Pictures paired with source code:
—————
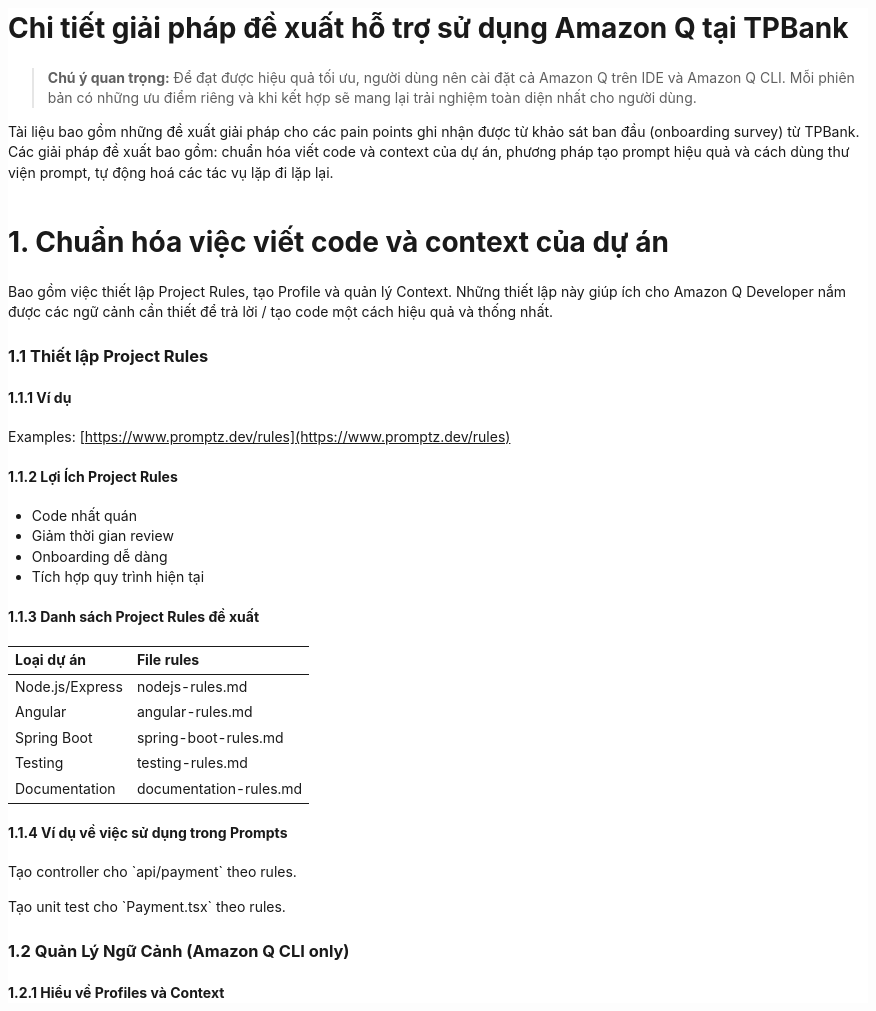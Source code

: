 # **Chi tiết giải pháp đề xuất hỗ trợ sử dụng Amazon Q tại TPBank**

> **Chú ý quan trọng:** Để đạt được hiệu quả tối ưu, người dùng nên cài đặt cả Amazon Q trên IDE và Amazon Q CLI. Mỗi phiên bản có những ưu điểm riêng và khi kết hợp sẽ mang lại trải nghiệm toàn diện nhất cho người dùng.

Tài liệu bao gồm những đề xuất giải pháp cho các pain points ghi nhận được từ khảo sát ban đầu (onboarding survey) từ TPBank. Các giải pháp đề xuất bao gồm: chuẩn hóa viết code và context của dự án, phương pháp tạo prompt hiệu quả và cách dùng thư viện prompt, tự động hoá các tác vụ lặp đi lặp lại.

# **1\. Chuẩn hóa việc viết code và context của dự án**

Bao gồm việc thiết lập Project Rules, tạo Profile và quản lý Context. Những thiết lập này giúp ích cho Amazon Q Developer nắm được các ngữ cảnh cần thiết để trả lời / tạo code một cách hiệu quả và thống nhất.

### **1.1 Thiết lập Project Rules**

#### **1.1.1 Ví dụ** 

Examples: [https://www.promptz.dev/rules](https://www.promptz.dev/rules)

#### **1.1.2 Lợi Ích Project Rules**

* Code nhất quán  
* Giảm thời gian review  
* Onboarding dễ dàng  
* Tích hợp quy trình hiện tại

#### **1.1.3 Danh sách Project Rules đề xuất**

| Loại dự án | File rules |
| :---- | :---- |
| Node.js/Express | nodejs-rules.md |
| Angular | angular-rules.md |
| Spring Boot | spring-boot-rules.md |
| Testing | testing-rules.md |
| Documentation | documentation-rules.md |

#### **1.1.4 Ví dụ về việc sử dụng trong Prompts**

Tạo controller cho \`api/payment\` theo rules.

Tạo unit test cho \`Payment.tsx\` theo rules.

### **1.2 Quản Lý Ngữ Cảnh (Amazon Q CLI only)**

#### **1.2.1 Hiểu về Profiles và Context**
—————
GOAL OF THE EXERCISE: In the entries above, identify every line with the word "hiệu". Copy those lines.

ANSWER AREA:
> **Chú ý quan trọng:** Để đạt được hiệu quả tối ưu, người dùng nên cài đặt cả Amazon Q trên IDE và Amazon Q CLI. Mỗi phiên bản có những ưu điểm riêng và khi kết hợp sẽ mang lại trải nghiệm toàn diện nhất cho người dùng.
Tài liệu bao gồm những đề xuất giải pháp cho các pain points ghi nhận được từ khảo sát ban đầu (onboarding survey) từ TPBank. Các giải pháp đề xuất bao gồm: chuẩn hóa viết code và context của dự án, phương pháp tạo prompt hiệu quả và cách dùng thư viện prompt, tự động hoá các tác vụ lặp đi lặp lại.
Bao gồm việc thiết lập Project Rules, tạo Profile và quản lý Context. Những thiết lập này giúp ích cho Amazon Q Developer nắm được các ngữ cảnh cần thiết để trả lời / tạo code một cách hiệu quả và thống nhất.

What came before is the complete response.